=== Section Start ===

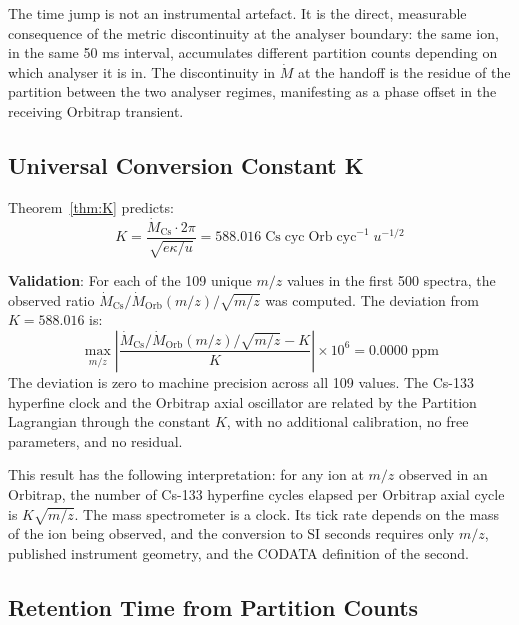 The time jump is not an instrumental artefact. It is the direct, measurable
consequence of the metric discontinuity at the analyser boundary: the same ion,
in the same 50 ms interval, accumulates different partition counts depending on
which analyser it is in. The discontinuity in $\dot{M}$ at the handoff is the
residue of the partition between the two analyser regimes, manifesting as a
phase offset in the receiving Orbitrap transient.

\subsection{Universal Conversion Constant K}
\label{subsec:K_result}

Theorem~\ref{thm:K} predicts:
\begin{equation}
    K = \frac{\dot{M}_{\mathrm{Cs}} \cdot 2\pi}{\sqrt{e\kappa/u}} =
    588.016 \;\mathrm{Cs\;cyc\;Orb\;cyc}^{-1}\;u^{-1/2}
    \label{eq:K_result}
\end{equation}

\textbf{Validation}: For each of the 109 unique $m/z$ values in the first 500
spectra, the observed ratio $\dot{M}_{\mathrm{Cs}}/\dot{M}_{\mathrm{Orb}}(m/z)
/ \sqrt{m/z}$ was computed. The deviation from $K = 588.016$ is:
\begin{equation}
    \max_{m/z} \left|\frac{\dot{M}_{\mathrm{Cs}}/\dot{M}_{\mathrm{Orb}}(m/z)
    / \sqrt{m/z} - K}{K}\right| \times 10^6 = 0.0000 \;\mathrm{ppm}
    \label{eq:K_deviation}
\end{equation}
The deviation is zero to machine precision across all 109 values. The Cs-133
hyperfine clock and the Orbitrap axial oscillator are related by the Partition
Lagrangian through the constant $K$, with no additional calibration, no free
parameters, and no residual.

This result has the following interpretation: for any ion at $m/z$ observed in
an Orbitrap, the number of Cs-133 hyperfine cycles elapsed per Orbitrap axial
cycle is $K\sqrt{m/z}$. The mass spectrometer is a clock. Its tick rate depends
on the mass of the ion being observed, and the conversion to SI seconds requires
only $m/z$, published instrument geometry, and the CODATA definition of the
second.

\subsection{Retention Time from Partition Counts}
\label{subsec:rt_result}

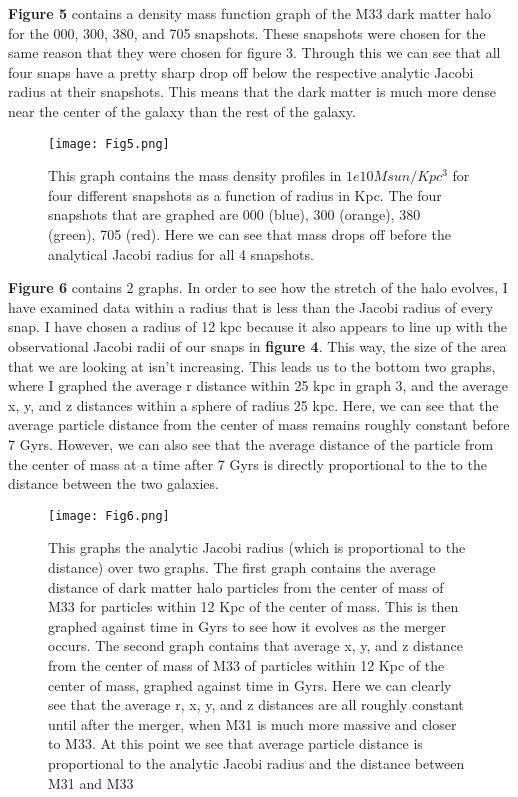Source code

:\documentclass[fleqn,usenatbib]{mnras}
\begin{document}
\textbf{Figure 5} contains a density mass function graph of the M33 dark matter halo for the 000, 300, 380, and 705 snapshots. These snapshots were chosen for the same reason that they were chosen for figure 3. Through this we can see that all four snaps have a pretty sharp drop off below the respective analytic Jacobi radius at their snapshots. This means that the dark matter is much more dense near the center of the galaxy than the rest of the galaxy.

\begin{figure}
                \centering
                \texttt{[image: Fig5.png]}
                \label{fig:enter-label}
            \caption{This graph contains the mass density profiles in $1e10Msun/Kpc^3$ for four different snapshots as a function of radius in Kpc. The four snapshots that are graphed are 000 (blue), 300 (orange), 380 (green), 705 (red). Here we can see that mass drops off before the analytical Jacobi radius for all 4 snapshots.}
            \end{figure}

\textbf{Figure 6} contains 2 graphs. In order to see how the stretch of the halo evolves, I have examined data within a radius that is less than the Jacobi radius of every snap. I have chosen a radius of 12 kpc because it also appears to line up with the observational Jacobi radii of our snaps in \textbf{figure 4}. This way, the size of the area that we are looking at isn't increasing. This leads us to the bottom two graphs, where I graphed the average r distance within 25 kpc in graph 3, and the average x, y, and z distances within a sphere of radius 25 kpc. Here, we can see that the average particle distance from the center of mass remains roughly constant before 7 Gyrs. However, we can also see that the average distance of the particle from the center of mass at a time after 7 Gyrs is directly proportional to the to the distance between the two galaxies.


\begin{figure}
                \centering
                \texttt{[image: Fig6.png]}
                \label{fig:enter-label}
            \caption{This graphs the analytic Jacobi radius (which is proportional to the distance) over two graphs. The first graph contains the average distance of dark matter halo particles from the center of mass of M33 for particles within 12 Kpc of the center of mass. This is then graphed against time in Gyrs to see how it evolves as the merger occurs. The second graph contains that average x, y, and z distance from the center of mass of M33 of particles within 12 Kpc of the center of mass, graphed against time in Gyrs. Here we can clearly see that the average r, x, y, and z distances are all roughly constant until after the merger, when M31 is much more massive and closer to M33. At this point we see that average particle distance is proportional to the analytic Jacobi radius and the distance between M31 and M33}
            \end{figure}
\end{document}
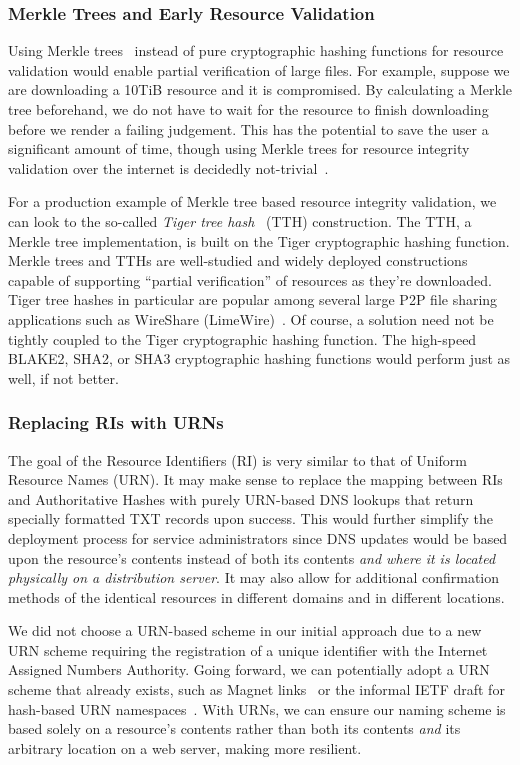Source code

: \subsubsection{Merkle Trees and Early Resource Validation}

Using Merkle trees~\cite{Merkle} instead of pure cryptographic hashing functions
for resource validation would enable partial verification of large files. For
example, suppose we are downloading a 10TiB resource and it is compromised. By
calculating a Merkle tree beforehand, we do not have to wait for the resource to
finish downloading before we render a failing judgement. This has the potential
to save the user a significant amount of time, though using Merkle trees for
resource integrity validation over the internet is decidedly
not-trivial~\cite{Merkle-HTTP}.

For a production example of Merkle tree based resource integrity validation, we
can look to the so-called \emph{Tiger tree hash}~\cite{TTH, Merkle} (TTH)
construction. The TTH, a Merkle tree implementation, is built on the Tiger
cryptographic hashing function. Merkle trees and TTHs are well-studied and
widely deployed constructions capable of supporting ``partial verification'' of
resources as they're downloaded. Tiger tree hashes in particular are popular
among several large P2P file sharing applications such as WireShare
(LimeWire)~\cite{LimeWire}. Of course, a solution need not be tightly coupled to
the Tiger cryptographic hashing function. The high-speed BLAKE2, SHA2, or SHA3
cryptographic hashing functions would perform just as well, if not better.

\subsubsection{Replacing RIs with URNs}

The goal of the Resource Identifiers (RI) is very similar to that of Uniform
Resource Names (URN). It may make sense to replace the mapping between RIs and
Authoritative Hashes with purely URN-based DNS lookups that return specially
formatted TXT records upon success. This would further simplify the deployment
process for service administrators since DNS updates would be based upon the
resource's contents instead of both its contents \textit{and where it is located
physically on a distribution server}. It may also allow for additional
confirmation methods of the identical resources in different domains and in
different locations.

We did not choose a URN-based scheme in our initial approach due to a new URN
scheme requiring the registration of a unique identifier with the Internet
Assigned Numbers Authority. Going forward, we can potentially adopt a URN scheme
that already exists, such as Magnet links~\cite{MagnetLinks} or the informal
IETF draft for hash-based URN namespaces~\cite{draft-URN}. With URNs, we can
ensure our naming scheme is based solely on a resource's contents rather than
both its contents \emph{and} its arbitrary location on a web server, making
\SYSTEM{} more resilient.

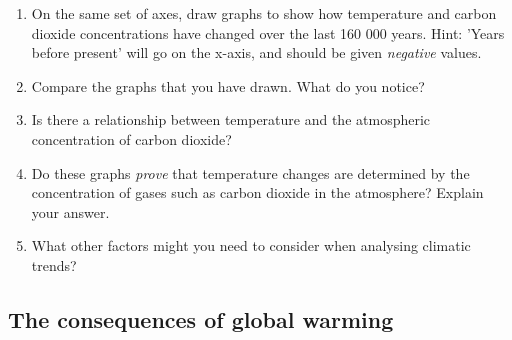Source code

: {\begin{enumerate}
\item{On the same set of axes, draw graphs to show how temperature and carbon dioxide concentrations have changed over the last 160 000 years. Hint: 'Years before present' will go on the x-axis, and should be given \textit{negative} values.}
\item{Compare the graphs that you have drawn. What do you notice?}
\item{Is there a relationship between temperature and the atmospheric concentration of carbon dioxide?}
\item{Do these graphs \textit{prove} that temperature changes are determined by the concentration of gases such as carbon dioxide in the atmosphere? Explain your answer.}
\item{What other factors might you need to consider when analysing climatic trends?}
\end{enumerate}
}

\subsection{The consequences of global warming}

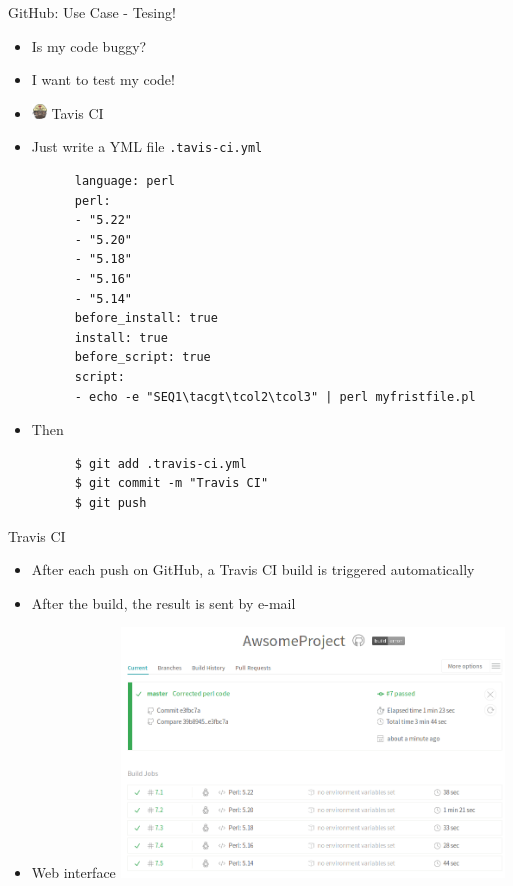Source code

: \begin{frame}[fragile]{GitHub: Use Case - Tesing!}
  \begin{itemize}
  \item<1-> Is my code buggy?
  \item<2-> I want to test my code!
  \item<3-> \includegraphics[width=15px]{images/Travis_CI_Logo.png} Tavis CI
  \item<4-> Just write a YML file \verb+.tavis-ci.yml+
    \begin{lstlisting}
      language: perl
      perl:
      - "5.22"
      - "5.20"
      - "5.18"
      - "5.16"
      - "5.14"
      before_install: true
      install: true
      before_script: true
      script:
      - echo -e "SEQ1\tacgt\tcol2\tcol3" | perl myfristfile.pl
    \end{lstlisting}
  \item<5-> Then
    \begin{lstlisting}
      $ git add .travis-ci.yml
      $ git commit -m "Travis CI"
      $ git push
    \end{lstlisting}
  \end{itemize}
\end{frame}



\begin{frame}[fragile]{Travis CI}
  \begin{itemize}
  \item After each push on GitHub, a Travis CI build is triggered automatically
  \item After the build, the result is sent by e-mail
  \item Web interface
    \includegraphics[width=0.8\textwidth]{images/hosting_services_use_case_10.png}
  \end{itemize}
\end{frame}

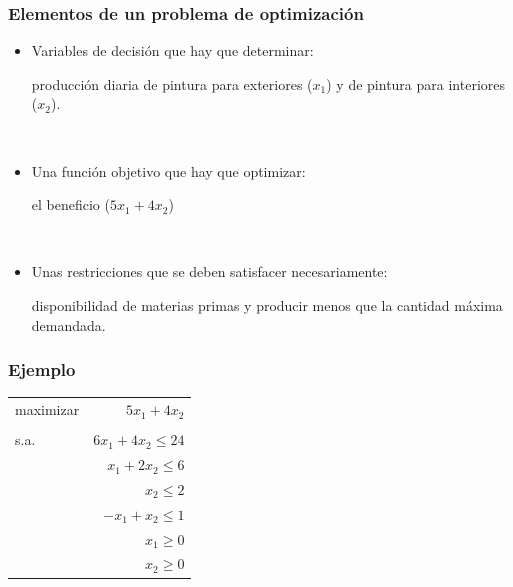 \documentclass{beamer}
\begin{document}
\begin{frame}
\frametitle{Elementos de un problema de optimización}


\begin{itemize}
\item Variables de decisión que hay que determinar: 

producción diaria de pintura para exteriores ($x_1$) y de pintura para interiores ($x_2$).



\

\item Una función objetivo que hay que optimizar: 

el beneficio ($5x_1 + 4x_2$)

\

\item Unas restricciones que se deben satisfacer necesariamente: 

disponibilidad de materias primas y producir menos que la cantidad máxima demandada.
\end{itemize}


\end{frame}
\begin{frame}
\frametitle{Ejemplo}

\begin{center}
\begin{tabular}{lr}
maximizar & $5x_1 + 4x_2$ \\
	 &  \\
s.a. & $6x_1+4x_2 \leq 24$    \\
	 & $x_1 + 2x_2\leq 6$  \\
	 & $x_2\leq 2$ \\
	 & $-x_1 + x_2\leq 1$ \\
	 & $x_1\geq 0$\\
	 & $x_2\geq 0$
\end{tabular}
\end{center}



\end{frame}
\end{document}
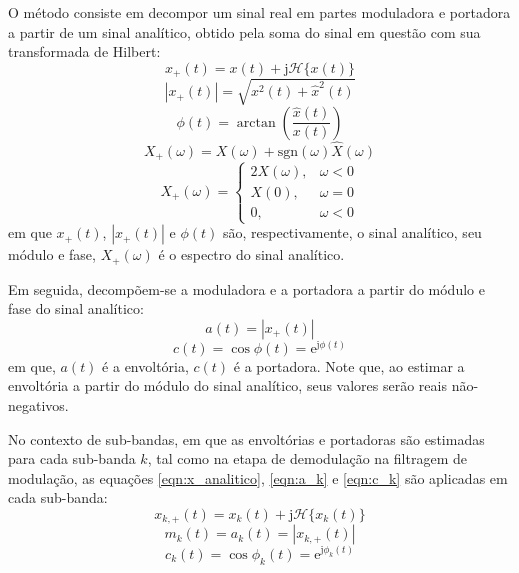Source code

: O método consiste em
decompor um sinal real em partes moduladora e portadora a partir de um sinal
analítico, obtido pela soma do sinal em questão com sua transformada de
Hilbert: 
\begin{equation} \label{eqn:x_analitico}
      x_{+}(t) = x(t) + \mathrm{j}\mathcal{H}\{x(t)\}
\end{equation}
\begin{equation}
    |x_{+}(t)| = \sqrt{x^2(t) + \hat{x}^2(t)}
\end{equation}
\begin{equation}
    \phi(t) = \arctan\left( \frac{\hat{x}(t)}{x(t)} \right)
\end{equation}
\begin{equation}
    X_{+}(\omega) = X(\omega) + \mathrm{sgn}(\omega)\hat{X}(\omega)
\end{equation}
\begin{equation}
    X_{+}(\omega) = \begin{cases}
        2X(\omega),& \omega < 0\\
        X(0), & \omega = 0\\
        0, & \omega < 0
        \end{cases}
\end{equation}
em que $x_{+}(t)$, $|x_{+}(t)|$ e $\phi(t)$ são, respectivamente, o sinal
analítico, seu módulo e fase, $X_{+}(\omega)$ é o espectro do sinal analítico.

Em seguida,
decompõem-se a moduladora e a portadora a partir do módulo e fase do sinal
analítico:
\begin{equation}  \label{eqn:a_k}
      a(t) = |x_{+}(t)|
\end{equation}
\begin{equation}  \label{eqn:c_k}
      c(t) = \cos \phi(t) = \mathrm{e}^{\mathrm{j} \phi(t)}
\end{equation}
em que, $a(t)$ é a envoltória, $c(t)$ é a portadora. Note
que, ao estimar a envoltória a partir do módulo do sinal analítico, seus valores
serão reais não-negativos.

No contexto de sub-bandas, em que as envoltórias e portadoras são estimadas para
cada sub-banda $k$, tal como na etapa de demodulação na filtragem de modulação,
as equações \ref{eqn:x_analitico}, \ref{eqn:a_k} e \ref{eqn:c_k} são aplicadas
em cada sub-banda:
\begin{equation}
    x_{k,+}(t) = x_{k}(t) + \mathrm{j}\mathcal{H}\{x_k(t)\}
\end{equation}
\begin{equation}
    m_k(t) = a_k(t) = |x_{k,+}(t)|
\end{equation}
\begin{equation}
    c_k(t) = \cos \phi_k(t) = \mathrm{e}^{\mathrm{j} \phi_k(t)}
\end{equation}

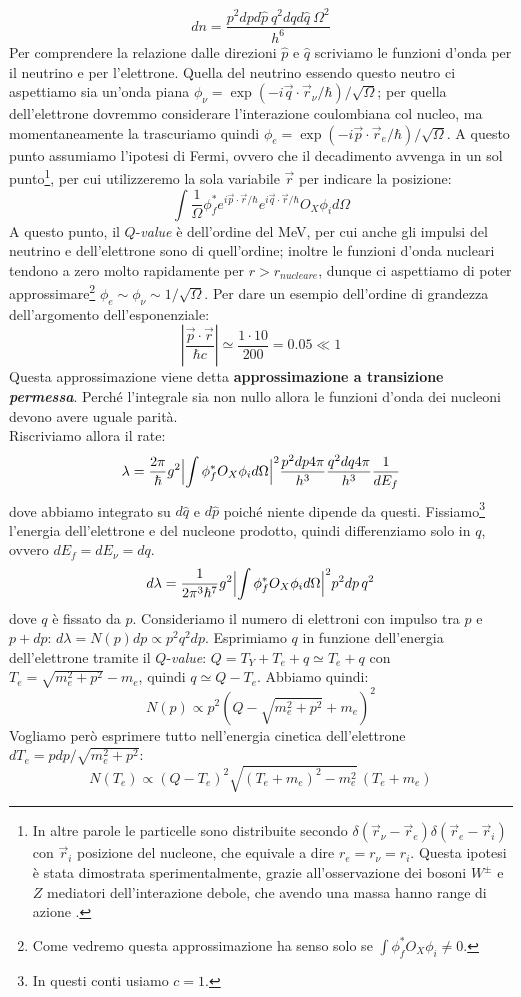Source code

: $$dn = \frac{p^2 dp d\hat{p}\:q^2dqd\hat{q}\:\Omega^2}{h^6}$$
Per comprendere la relazione dalle direzioni $\hat{p}$ e $\hat{q}$ scriviamo le funzioni d'onda per il neutrino e per l'elettrone. Quella del neutrino essendo questo neutro ci aspettiamo sia un'onda piana $\phi_\nu = \exp{(-i\vec{q}\cdot\vec{r}_\nu/\hbar)}/\sqrt{\Omega}$; per quella dell'elettrone dovremmo considerare l'interazione coulombiana col nucleo, ma momentaneamente la trascuriamo quindi $\phi_e = \exp{(-i\vec{p}\cdot\vec{r}_e/\hbar)}/\sqrt{\Omega}$. A questo punto assumiamo l'ipotesi di Fermi, ovvero che il decadimento avvenga in un sol punto\footnote{In altre parole le particelle sono distribuite secondo $\delta(\vec{r}_\nu - \vec{r}_e)\delta(\vec{r}_e-\vec{r}_i)$ con $\vec{r}_i$ posizione del nucleone, che equivale a dire $r_e=r_\nu=r_i$. Questa ipotesi è stata dimostrata sperimentalmente, grazie all'osservazione dei bosoni $W^\pm$ e $Z$ mediatori dell'interazione debole, che avendo una massa  hanno range di azione .}, per cui utilizzeremo la sola variabile $\vec{r}$ per indicare la posizione: 
$$\int \frac{1}{\Omega} \phi^*_f e^{i\vec{p}\cdot\vec{r}/\hbar} e^{i\vec{q}\cdot\vec{r}/\hbar} O_X \phi_i d\Omega$$
A questo punto, il $Q$-\textit{value} è dell'ordine del MeV, per cui anche gli impulsi del neutrino e dell'elettrone sono di quell'ordine; inoltre le funzioni d'onda nucleari tendono a zero molto rapidamente per $r>r_{nucleare}$, dunque ci aspettiamo di poter approssimare\footnote{Come vedremo questa approssimazione ha senso solo se $\int \phi^*_f O_X \phi_i \not = 0$.} $\phi_e\sim\phi_\nu\sim 1/\sqrt{\Omega}$. Per dare un esempio dell'ordine di grandezza dell'argomento dell'esponenziale:
$$|\frac{\vec{p}\cdot\vec{r}}{\hbar c}|\simeq \frac{1\cdot10}{200}=0.05\ll 1$$
Questa approssimazione viene detta \textbf{approssimazione a transizione \textit{permessa}}. Perché l'integrale sia non nullo allora le funzioni d'onda dei nucleoni devono avere uguale parità.\\
Riscriviamo allora il rate:
$$\lambda = \frac{2\pi}{\hbar}g^2 \Bigl |\int \phi_f^* O_X \phi_i d\Omega\Bigr |^2 \frac{p^2 dp 4\pi}{h^3}\frac{q^2dq4\pi}{h^3}\frac{1}{dE_f}$$
dove abbiamo integrato su $d\hat{q}$ e $d\hat{p}$ poiché niente dipende da questi. Fissiamo\footnote{In questi conti usiamo $c=1$.} l'energia dell'elettrone e del nucleone prodotto, quindi differenziamo solo in $q$, ovvero $dE_f = dE_\nu = dq$.
$$d\lambda = \frac{1}{2\pi^3 \hbar^7}g^2 \Bigl |\int \phi_f^* O_X \phi_i d\Omega\Bigr |^2 p^2 dp\, q^2 $$
dove $q$ è fissato da $p$. Consideriamo il numero di elettroni con impulso tra $p$ e $p+dp$: $d\lambda = N(p)dp \propto p^2 q^2 dp$. Esprimiamo $q$ in funzione dell'energia dell'elettrone tramite il $Q$-\textit{value}: $Q = T_Y + T_e + q \simeq T_e + q$ con $T_e = \sqrt{m_e^2 + p^2}-m_e$, quindi $q \simeq Q-T_e$. Abbiamo quindi:
$$N(p) \propto p^2(Q-\sqrt{m_e^2 + p^2}+m_e)^2$$
Vogliamo però esprimere tutto nell'energia cinetica dell'elettrone $dT_e = pdp/\sqrt{m_e^2+p^2}$:
$$N(T_e) \propto (Q-T_e)^2 \sqrt{(T_e+m_e)^2-m_e^2}\,(T_e + m_e) $$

=== Section End ===

## What is needed
Using the records above, return verbatim only the part that opens with the line containing "before_script: true" and closes with the line containing "decompor um sinal"; pictures stay out.

## Task result
      before_script: true
      script:
      - echo -e "SEQ1\tacgt\tcol2\tcol3" | perl myfristfile.pl
    \end{lstlisting}
  \item<5-> Then
    \begin{lstlisting}
      $ git add .travis-ci.yml
      $ git commit -m "Travis CI"
      $ git push
    \end{lstlisting}
  \end{itemize}
\end{frame}



\begin{frame}[fragile]{Travis CI}
  \begin{itemize}
  \item After each push on GitHub, a Travis CI build is triggered automatically
  \item After the build, the result is sent by e-mail
  \item Web interface
    \includegraphics[width=0.8\textwidth]{images/hosting_services_use_case_10.png}
  \end{itemize}
\end{frame}

 \documentclass{beamer}
\begin{document}
\begin{frame}
\frametitle{Elementos de un problema de optimización}


\begin{itemize}
\item Variables de decisión que hay que determinar: 

producción diaria de pintura para exteriores ($x_1$) y de pintura para interiores ($x_2$).



\

\item Una función objetivo que hay que optimizar: 

el beneficio ($5x_1 + 4x_2$)

\

\item Unas restricciones que se deben satisfacer necesariamente: 

disponibilidad de materias primas y producir menos que la cantidad máxima demandada.
\end{itemize}


\end{frame}
\begin{frame}
\frametitle{Ejemplo}

\begin{center}
\begin{tabular}{lr}
maximizar & $5x_1 + 4x_2$ \\
	 &  \\
s.a. & $6x_1+4x_2 \leq 24$    \\
	 & $x_1 + 2x_2\leq 6$  \\
	 & $x_2\leq 2$ \\
	 & $-x_1 + x_2\leq 1$ \\
	 & $x_1\geq 0$\\
	 & $x_2\geq 0$
\end{tabular}
\end{center}



\end{frame}
\end{document}
Source code

: O método consiste em
decompor um sinal real em partes moduladora e portadora a partir de um sinal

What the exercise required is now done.